It needs a careful long term approach from real leaders. Not a run-and-gun, corrupt, chaotic president throwing tariffs (taxes) up on a whim.
>> Just as manufacturing in China took time manufacturing in the US will take time. The US has lost much of its skilled labor and mom and pop parts shop. If we have any hope of re-invigorating this some large company is going to have to bite the bullet. Chicken and egg problem imo. I'll leave whether this is worth it or not up to the economists.
> It needs a careful long term approach from real leaders. Not a run-and-gun, corrupt, chaotic president throwing tariffs (taxes) up on a whim.
The problem is all the real leaders got indoctrinated and drank the globalization kool-aid. Unfortunately, it seems only an insane and chaotic person was able to actually buck the iamverysmart consensus.
He’s at least getting companies to pretend like they’re going to try. That’s a starting point.
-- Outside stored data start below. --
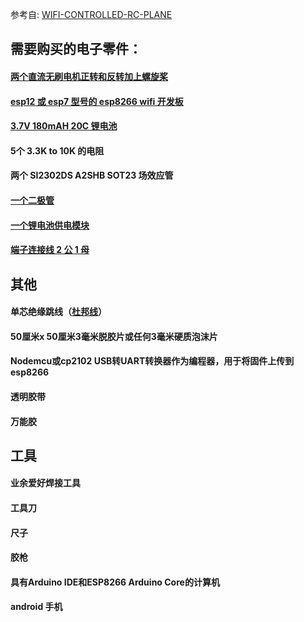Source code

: 参考自: [WIFI-CONTROLLED-RC-PLANE](https://www.instructables.com/WIFI-CONTROLLED-RC-PLANE/)

## 需要购买的电子零件：
#### [ 两个直流无刷电机正转和反转加上螺旋桨](https://www.ebay.com/p/2131030961?iid=252717418937)
#### [ esp12 或 esp7 型号的 esp8266 wifi 开发板](https://www.ebay.com/p/2131030961?iid=252717418937)
#### [3.7V 180mAH 20C 锂电池](https://www.ebay.com/p/2131030961?iid=252717418937)
####  5个 3.3K to 10K 的电阻
#### 两个 SI2302DS A2SHB SOT23 场效应管
#### [一个二极管](https://www.ebay.com/c/1239059696)
#### [一个锂电池供电模块](https://www.amazon.com/Charging-Lithium-Battery-Charger-Protection/dp/B08MT6567Z/ref=asc_df_B08MT6567Z/?tag=hyprod-20&linkCode=df0&hvadid=475809947475&hvpos=&hvnetw=g&hvrand=3541120506255037108&hvpone=&hvptwo=&hvqmt=&hvdev=c&hvdvcmdl=&hvlocint=&hvlocphy=9032166&hvtargid=pla-1113244982862&psc=1)
#### [端子连接线 2 公 1 母](https://www.banggood.com/Excellway-100Pcs-Mini-Micro-JST-2_0-PH-2Pin-Connector-Plug-With-120mm-Wires-Cables-p-1147298.html?akmClientCountry=America&gmcCountry=IN%C2%A4cy=INR&createTmp=1&utm_source=googleshopping&utm_medium=cpc_ods&utm_content=heath&utm_campaign=pla-hardware-in&cur_warehouse=CN)
## 其他
#### 单芯绝缘跳线（[杜邦线](https://m.sohu.com/n/478889712/)）
#### 50厘米x 50厘米3毫米脱胶片或任何3毫米硬质泡沫片
#### Nodemcu或cp2102 USB转UART转换器作为编程器，用于将固件上传到esp8266
#### 透明胶带
#### 万能胶

## 工具
#### 业余爱好焊接工具
#### 工具刀
#### 尺子
#### 胶枪
#### 具有Arduino IDE和ESP8266 Arduino Core的计算机
#### android 手机
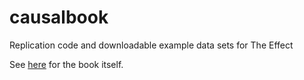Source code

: # causalbook
Replication code and downloadable example data sets for The Effect

See [here](http://nickchk.com/causalitybook.html) for the book itself.
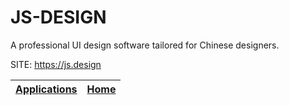 # JS-DESIGN

 A professional UI design software tailored for Chinese designers.

 SITE: https://js.design

 | [Applications](https://portable-linux-apps.github.io/apps.html) | [Home](https://portable-linux-apps.github.io)
 | --- | --- |
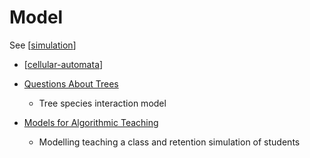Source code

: Model
=====

See [[simulation]]

* [[cellular-automata]]
* [Questions About Trees](http://bit-player.org/2020/questions-about-trees)
    * Tree species interaction model

* [Models for Algorithmic Teaching](https://d-nb.info/984837213/34)
    * Modelling teaching a class and retention simulation of students

[//begin]: # "Autogenerated link references for markdown compatibility"
[simulation]: ../../../../../../c:/Users/ac954/code/mapOfComputing/computing/simulation.md "Simulation"
[cellular-automata]: ../../../../../../c:/Users/ac954/code/mapOfComputing/computing/cellular-automata.md "Cellular Automata"
[//end]: # "Autogenerated link references"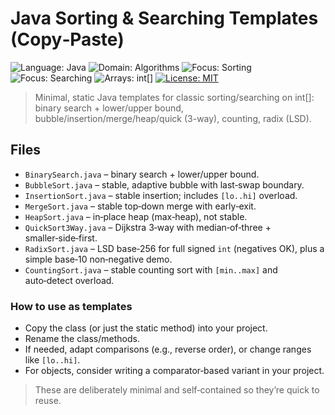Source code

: # Java Sorting & Searching Templates (Copy‑Paste)
<!-- Tech & meta badges (static; no CI required) -->
![Language: Java](https://img.shields.io/badge/Language-Java-red?logo=java)
![Domain: Algorithms](https://img.shields.io/badge/Domain-Algorithms-0aa)
![Focus: Sorting](https://img.shields.io/badge/Focus-Sorting-4c1)
![Focus: Searching](https://img.shields.io/badge/Focus-Searching-795548)
![Arrays: int[]](https://img.shields.io/badge/Arrays-int%5B%5D-999)
[![License: MIT](https://img.shields.io/badge/License-MIT-yellow.svg)](LICENSE)
> Minimal, static Java templates for classic sorting/searching on int[]: binary search + lower/upper bound, bubble/insertion/merge/heap/quick (3-way), counting, radix (LSD).

## Files
- `BinarySearch.java` – binary search + lower/upper bound.
- `BubbleSort.java` – stable, adaptive bubble with last‑swap boundary.
- `InsertionSort.java` – stable insertion; includes `[lo..hi]` overload.
- `MergeSort.java` – stable top‑down merge with early‑exit.
- `HeapSort.java` – in‑place heap (max‑heap), not stable.
- `QuickSort3Way.java` – Dijkstra 3‑way with median‑of‑three + smaller‑side‑first.
- `RadixSort.java` – LSD base‑256 for full signed `int` (negatives OK), plus a simple base‑10 non‑negative demo.
- `CountingSort.java` – stable counting sort with `[min..max]` and auto‑detect overload.

### How to use as templates
- Copy the class (or just the static method) into your project.
- Rename the class/methods.
- If needed, adapt comparisons (e.g., reverse order), or change ranges like `[lo..hi]`.
- For objects, consider writing a comparator‑based variant in your project.

> These are deliberately minimal and self‑contained so they’re quick to reuse.
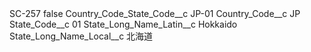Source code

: <?xml version="1.0" encoding="UTF-8"?>
<CustomMetadata xmlns="http://soap.sforce.com/2006/04/metadata" xmlns:xsi="http://www.w3.org/2001/XMLSchema-instance" xmlns:xsd="http://www.w3.org/2001/XMLSchema">
    <label>SC-257</label>
    <protected>false</protected>
    <values>
        <field>Country_Code_State_Code__c</field>
        <value xsi:type="xsd:string">JP-01</value>
    </values>
    <values>
        <field>Country_Code__c</field>
        <value xsi:type="xsd:string">JP</value>
    </values>
    <values>
        <field>State_Code__c</field>
        <value xsi:type="xsd:string">01</value>
    </values>
    <values>
        <field>State_Long_Name_Latin__c</field>
        <value xsi:type="xsd:string">Hokkaido</value>
    </values>
    <values>
        <field>State_Long_Name_Local__c</field>
        <value xsi:type="xsd:string">北海道</value>
    </values>
</CustomMetadata>
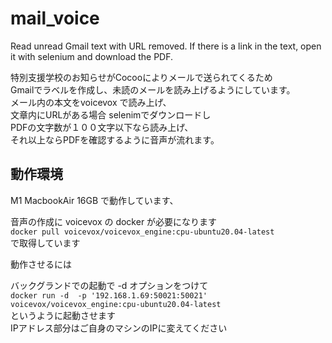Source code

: # mail_voice
Read unread Gmail text with URL removed. If there is a link in the text, open it with selenium and download the PDF.

特別支援学校のお知らせがCocooによりメールで送られてくるため  
Gmailでラベルを作成し、未読のメールを読み上げるようにしています。  
メール内の本文をvoicevox で読み上げ、  
文章内にURLがある場合 selenimでダウンロードし  
PDFの文字数が１００文字以下なら読み上げ、  
それ以上ならPDFを確認するように音声が流れます。

## 動作環境
M1 MacbookAir 16GB で動作しています、  

音声の作成に voicevox の docker が必要になります  
`docker pull voicevox/voicevox_engine:cpu-ubuntu20.04-latest`  
で取得しています

動作させるには

バックグランドでの起動で
-d オプションをつけて  
`docker run -d  -p '192.168.1.69:50021:50021' voicevox/voicevox_engine:cpu-ubuntu20.04-latest`  
というように起動させます  
IPアドレス部分はご自身のマシンのIPに変えてください
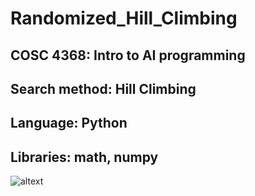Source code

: # Randomized_Hill_Climbing

## COSC 4368: Intro to AI programming

## Search method: Hill Climbing

## Language: Python

## Libraries: math, numpy

![altext](https://github.com/Daniel-Aguila/Randomized_Hill_Climbing/blob/master/scatterPlot((-2%2C3)%2C100%2C0.03%2C5).JPG)
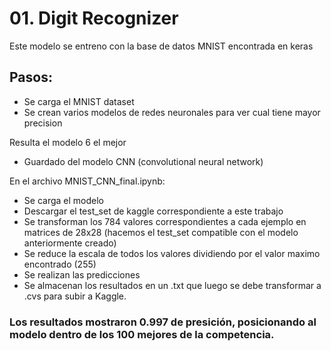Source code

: # 01. Digit Recognizer

Este modelo se entreno con la base de datos MNIST encontrada en keras

## Pasos:

- Se carga el MNIST dataset
- Se crean varios modelos de redes neuronales para ver cual tiene mayor precision

Resulta el modelo 6 el mejor

- Guardado del modelo CNN (convolutional neural network)

En el archivo MNIST_CNN_final.ipynb:

- Se carga el modelo
- Descargar el test_set de kaggle correspondiente a este trabajo
- Se transforman los 784 valores correspondientes a cada ejemplo en matrices de 28x28 (hacemos el test_set compatible con el modelo anteriormente creado)
- Se reduce la escala de todos los valores dividiendo por el valor maximo encontrado (255)
- Se realizan las predicciones
- Se almacenan los resultados en un .txt que luego se debe transformar a .cvs para subir a Kaggle.

### Los resultados mostraron 0.997 de presición, posicionando al modelo dentro de los 100 mejores de la competencia.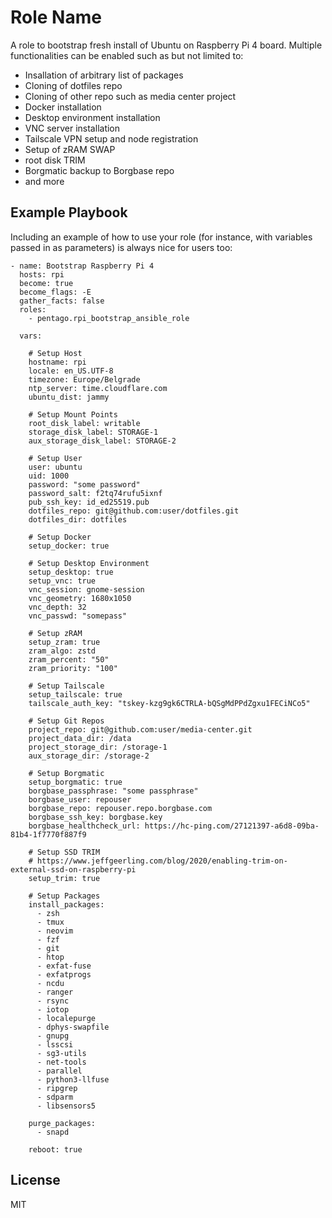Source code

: Role Name
=========

A role to bootstrap fresh install of Ubuntu on Raspberry Pi 4 board.
Multiple functionalities can be enabled such as but not limited to:

  * Insallation of arbitrary list of packages
  * Cloning of dotfiles repo
  * Cloning of other repo such as media center project
  * Docker installation
  * Desktop environment installation
  * VNC server installation
  * Tailscale VPN setup and node registration
  * Setup of zRAM SWAP
  * root disk TRIM
  * Borgmatic backup to Borgbase repo
  * and more

Example Playbook
----------------

Including an example of how to use your role (for instance, with variables passed in as parameters) is always nice for users too:

    - name: Bootstrap Raspberry Pi 4
      hosts: rpi
      become: true
      become_flags: -E
      gather_facts: false
      roles:
        - pentago.rpi_bootstrap_ansible_role

      vars:

        # Setup Host
        hostname: rpi
        locale: en_US.UTF-8
        timezone: Europe/Belgrade
        ntp_server: time.cloudflare.com
        ubuntu_dist: jammy

        # Setup Mount Points
        root_disk_label: writable
        storage_disk_label: STORAGE-1
        aux_storage_disk_label: STORAGE-2

        # Setup User
        user: ubuntu
        uid: 1000
        password: "some password"
        password_salt: f2tq74rufu5ixnf
        pub_ssh_key: id_ed25519.pub
        dotfiles_repo: git@github.com:user/dotfiles.git
        dotfiles_dir: dotfiles

        # Setup Docker
        setup_docker: true

        # Setup Desktop Environment
        setup_desktop: true
        setup_vnc: true
        vnc_session: gnome-session
        vnc_geometry: 1680x1050
        vnc_depth: 32
        vnc_passwd: "somepass"

        # Setup zRAM
        setup_zram: true
        zram_algo: zstd
        zram_percent: "50"
        zram_priority: "100"

        # Setup Tailscale
        setup_tailscale: true
        tailscale_auth_key: "tskey-kzg9gk6CTRLA-bQSgMdPPdZgxu1FECiNCo5"

        # Setup Git Repos
        project_repo: git@github.com:user/media-center.git
        project_data_dir: /data
        project_storage_dir: /storage-1
        aux_storage_dir: /storage-2

        # Setup Borgmatic
        setup_borgmatic: true
        borgbase_passphrase: "some passphrase"
        borgbase_user: repouser
        borgbase_repo: repouser.repo.borgbase.com
        borgbase_ssh_key: borgbase.key
        borgbase_healthcheck_url: https://hc-ping.com/27121397-a6d8-09ba-81b4-1f7770f887f9

        # Setup SSD TRIM
        # https://www.jeffgeerling.com/blog/2020/enabling-trim-on-external-ssd-on-raspberry-pi
        setup_trim: true

        # Setup Packages
        install_packages:
          - zsh
          - tmux
          - neovim
          - fzf
          - git
          - htop
          - exfat-fuse
          - exfatprogs
          - ncdu
          - ranger
          - rsync
          - iotop
          - localepurge
          - dphys-swapfile
          - gnupg
          - lsscsi
          - sg3-utils
          - net-tools
          - parallel
          - python3-llfuse
          - ripgrep
          - sdparm
          - libsensors5

        purge_packages:
          - snapd

        reboot: true

License
-------

MIT
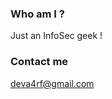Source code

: 

### Who am I ? 

Just an InfoSec geek !
### Contact me

[deva4rf@gmail.com](mailto:deva4rf@gmail.com)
Before, the best you’d get out of these CEOs is “LOL those jobs are never coming back, learn to code or whatever else hasn’t been outsourced fully yet.”
There is no contingent in the US federal government that has a coherent plan for doing what you're talking about.
The investment in capability that is necessary to build the next generation of manufacturing capabilities in the US is simply not within the public imagination.